Check every line below for the word "Bloky" and show those that hold it.

Items from a dataset

--------

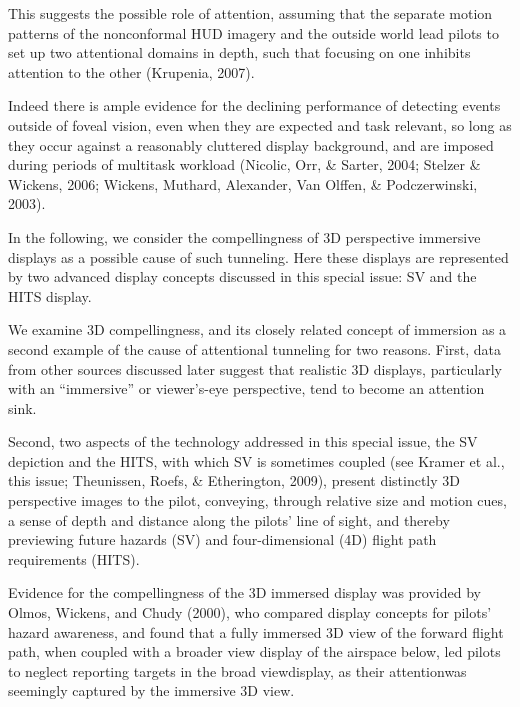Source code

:\documentclass[utf8,bachelor,manualbib]{gradu3}
\begin{document}
This suggests the possible role of attention, assuming that the separate motion patterns of the nonconformal HUD imagery and the outside world lead pilots to set up two attentional domains in depth, such that focusing on one inhibits attention to the other (Krupenia, 2007).








Indeed there is ample evidence for the declining performance of detecting events outside of foveal vision, even when they are expected and task relevant, so long as they occur against a reasonably cluttered display background, and are imposed during periods of multitask workload (Nicolic, Orr, \& Sarter, 2004; Stelzer \& Wickens, 2006; Wickens, Muthard, Alexander, Van Olffen, \& Podczerwinski, 2003).

In the following, we consider the compellingness of 3D perspective immersive displays as a possible cause of such tunneling. Here these displays are represented by two advanced display concepts discussed in this special issue: SV and the HITS display.

We examine 3D compellingness, and its closely related concept of immersion as a second example of the cause of attentional tunneling for two reasons. First, data from other sources discussed later suggest that realistic 3D displays, particularly with an “immersive” or viewer’s-eye perspective, tend to become an attention sink.

Second, two aspects of the technology addressed in this special issue, the SV depiction
and the HITS, with which SV is sometimes coupled (see Kramer et al., this issue; Theunissen, Roefs, \& Etherington, 2009), present distinctly 3D perspective images to the pilot, conveying, through relative size and motion cues, a sense of depth and distance along the pilots’ line of sight, and thereby previewing future hazards (SV) and four-dimensional (4D) flight path requirements (HITS).






Evidence for the compellingness of the 3D immersed display was provided by Olmos, Wickens, and Chudy (2000), who compared display concepts for pilots’ hazard awareness, and found that a fully immersed 3D view of the forward flight path, when coupled with a broader view display of the airspace below, led pilots to neglect reporting targets in the broad viewdisplay, as their attentionwas seemingly captured by the immersive 3D view.
\end{document}
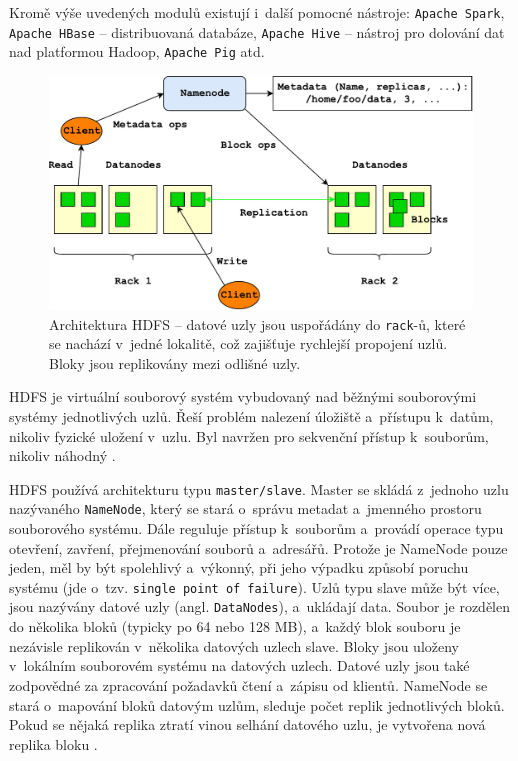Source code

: \noindent Kromě výše uvedených modulů existují i~další pomocné nástroje:  \texttt{Apache Spark}, \texttt{Apache HBase} -- distribuovaná databáze, \texttt{Apache Hive} -- nástroj pro dolování dat nad platformou Hadoop, \texttt{Apache Pig} atd.

\begin{figure}[!h]
  \centering
  \includegraphics[width=15cm]{template-fig/HDFSArchitecture.pdf}
  \caption{Architektura HDFS \cite{apacheHDFSGuide} -- datové uzly jsou uspořádány do \texttt{rack}-ů, které se nachází v~jedné lokalitě, což zajišťuje rychlejší propojení uzlů. Bloky jsou replikovány mezi odlišné uzly.}
  \label{FIG_HDFSArchitecture}
\end{figure}

\noindent HDFS je virtuální souborový systém vybudovaný nad běžnými souborovými systémy jednotlivých uzlů. Řeší problém nalezení úložiště a~přístupu k~datům, nikoliv fyzické uložení v~uzlu. Byl navržen pro sekvenční přístup k~souborům, nikoliv náhodný \cite{hadoopPdi}.

\noindent HDFS používá architekturu typu \texttt{master/slave}. Master se skládá z~jednoho uzlu nazývaného \texttt{NameNode}, který se stará o~správu metadat a~jmenného prostoru souborového systému. Dále reguluje přístup k~souborům a~provádí operace typu otevření, zavření, přejmenování souborů a~adresářů. Protože je NameNode pouze jeden, měl by být spolehlivý a~výkonný, při jeho výpadku způsobí poruchu systému (jde o~tzv. \texttt{single point of failure}). Uzlů typu slave může být více, jsou nazývány datové uzly (angl. \texttt{DataNodes}), a~ukládají data. Soubor je rozdělen do několika bloků (typicky po 64 nebo 128 MB), a~každý blok souboru je nezávisle replikován v~několika datových uzlech slave. Bloky jsou uloženy v~lokálním souborovém systému na datových uzlech. Datové uzly jsou také zodpovědné za zpracování požadavků čtení a~zápisu od klientů. NameNode se stará o~mapování bloků datovým uzlům, sleduje počet replik jednotlivých bloků. Pokud se nějaká replika ztratí vinou selhání datového uzlu, je vytvořena nová replika bloku \cite{hadoopHortonworks}.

--------

ANSWER FOR THE TASK:
  \caption{Architektura HDFS \cite{apacheHDFSGuide} -- datové uzly jsou uspořádány do \texttt{rack}-ů, které se nachází v~jedné lokalitě, což zajišťuje rychlejší propojení uzlů. Bloky jsou replikovány mezi odlišné uzly.}
\noindent HDFS používá architekturu typu \texttt{master/slave}. Master se skládá z~jednoho uzlu nazývaného \texttt{NameNode}, který se stará o~správu metadat a~jmenného prostoru souborového systému. Dále reguluje přístup k~souborům a~provádí operace typu otevření, zavření, přejmenování souborů a~adresářů. Protože je NameNode pouze jeden, měl by být spolehlivý a~výkonný, při jeho výpadku způsobí poruchu systému (jde o~tzv. \texttt{single point of failure}). Uzlů typu slave může být více, jsou nazývány datové uzly (angl. \texttt{DataNodes}), a~ukládají data. Soubor je rozdělen do několika bloků (typicky po 64 nebo 128 MB), a~každý blok souboru je nezávisle replikován v~několika datových uzlech slave. Bloky jsou uloženy v~lokálním souborovém systému na datových uzlech. Datové uzly jsou také zodpovědné za zpracování požadavků čtení a~zápisu od klientů. NameNode se stará o~mapování bloků datovým uzlům, sleduje počet replik jednotlivých bloků. Pokud se nějaká replika ztratí vinou selhání datového uzlu, je vytvořena nová replika bloku \cite{hadoopHortonworks}.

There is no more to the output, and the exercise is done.